RECQ4 - MUS81 相互作用缺失导致超细微桥形成增加:研究人员采用免疫荧光和 FISH 技术,对 RECQ4 缺失细胞中的超细微桥(UFBs)进行检测。结果发现,RECQ4 缺失会导致脆弱位点(FUB)、着丝粒(CUB)和端粒(TUB)处的 UFBs 显著积累,在 ALT 阳性的 U2OS 细胞中 TUBs 增加更为明显。RECQ4 - WT 可减少 UFBs 形成,而相互作用缺陷的突变体则不能,说明该相互作用在处理复制 / 重组中间体、减少 UFBs 形成方面具有重要作用。
ALT 依赖的 MUS81 焦点需要 RECQ4 并与端粒共定位:研究人员在多种细胞系中观察 MUS81 焦点形成情况,发现 ALT 阳性细胞中 MUS81 焦点形成明显,而 ALT 阴性细胞中则很少形成。

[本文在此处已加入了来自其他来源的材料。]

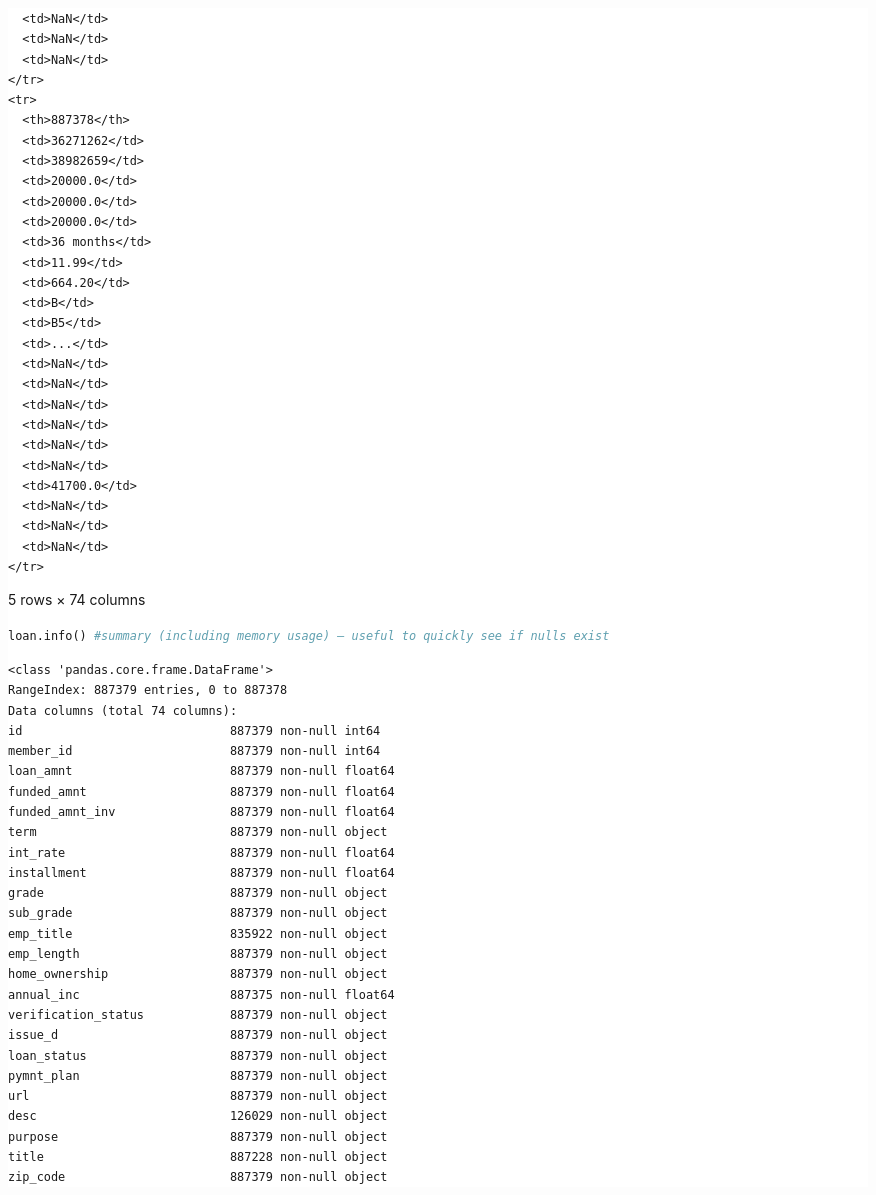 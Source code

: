       <td>NaN</td>
      <td>NaN</td>
      <td>NaN</td>
    </tr>
    <tr>
      <th>887378</th>
      <td>36271262</td>
      <td>38982659</td>
      <td>20000.0</td>
      <td>20000.0</td>
      <td>20000.0</td>
      <td>36 months</td>
      <td>11.99</td>
      <td>664.20</td>
      <td>B</td>
      <td>B5</td>
      <td>...</td>
      <td>NaN</td>
      <td>NaN</td>
      <td>NaN</td>
      <td>NaN</td>
      <td>NaN</td>
      <td>NaN</td>
      <td>41700.0</td>
      <td>NaN</td>
      <td>NaN</td>
      <td>NaN</td>
    </tr>
  </tbody>
</table>
<p>5 rows × 74 columns</p>
</div>




```python
loan.info() #summary (including memory usage) — useful to quickly see if nulls exist
```

    <class 'pandas.core.frame.DataFrame'>
    RangeIndex: 887379 entries, 0 to 887378
    Data columns (total 74 columns):
    id                             887379 non-null int64
    member_id                      887379 non-null int64
    loan_amnt                      887379 non-null float64
    funded_amnt                    887379 non-null float64
    funded_amnt_inv                887379 non-null float64
    term                           887379 non-null object
    int_rate                       887379 non-null float64
    installment                    887379 non-null float64
    grade                          887379 non-null object
    sub_grade                      887379 non-null object
    emp_title                      835922 non-null object
    emp_length                     887379 non-null object
    home_ownership                 887379 non-null object
    annual_inc                     887375 non-null float64
    verification_status            887379 non-null object
    issue_d                        887379 non-null object
    loan_status                    887379 non-null object
    pymnt_plan                     887379 non-null object
    url                            887379 non-null object
    desc                           126029 non-null object
    purpose                        887379 non-null object
    title                          887228 non-null object
    zip_code                       887379 non-null object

RECQ4 敲低会显著减少 ALT 阳性细胞中 MUS81 焦点形成,RECQ4 - WT 可挽救,RECQ4 - Δ3 则不能。此外,MUS81 焦点与端粒的共定位程度远高于与着丝粒,且 RECQ4 缺失会减少 ALT 相关早幼粒细胞白血病小体(APBs)焦点,表明 RECQ4 - MUS81 相互作用对 ALT 阳性细胞中端粒区域 MUS81 焦点形成至关重要。
RECQ4/MUS81 通路与其他通路不同但相互协调:研究人员通过敲除相关基因和共敲低实验,探究 RECQ4/MUS81 通路与其他通路的关系。在 GEN1 敲除细胞中敲低 RECQ4,会导致粗大桥梁积累增加;在 U2OS 细胞中共敲低 RECQ4 和 BLM,虽细胞中至少有一个超细微桥的比例不变,但有多个超细微桥的细胞比例增加。这表明 RECQ4、GEN1 和 BLM 在维持基因组稳定性方面发挥着不同但相互协调的作用。
患者来源的 RECQ4 突变模拟相互作用缺陷突变体:研究人员获取携带 RECQ4 截断突变的 RTS 患者来源的成纤维细胞,发现患者来源的突变体与 MUS81 相互作用受损,染色体分离存在缺陷,超细微桥积累增加,MUS81 焦点形成减少,这些表型与 RECQ4 - Δ3 突变体相似,说明 RTS 患者来源的 RECQ4 突变影响了其与 MUS81 的相互作用,可能在疾病发生中起重要作用。
在讨论部分,研究人员指出,RECQ4 与 MUS81 的相互作用在解决复制中间体、维持染色体稳定性方面意义重大。这种相互作用主要发生在 S 期,有助于解决停滞的复制中间体。在 ALT 阳性细胞中,该相互作用对 MUS81 焦点形成和端粒维持尤为重要,可能与这些细胞较高的内在复制应激有关。此外,RECQ4 - MUS81 相互作用与其他 DNA 修复通路相互协调,共同维持基因组稳定性。从临床角度看,RECQ4 - MUS81 相互作用的缺陷可能在 RTS 发病机制中起作用,同时也与癌症相关,因为相关基因在癌症中常常异常表达,其表达异常可能导致基因组不稳定,进而促进肿瘤发生。总的来说,该研究揭示了 RECQ4 - MUS81 相互作用在维持基因组稳定性中的关键作用,为理解相关疾病的发病机制提供了重要依据,也为未来相关疾病的治疗提供了潜在的靶点和方向。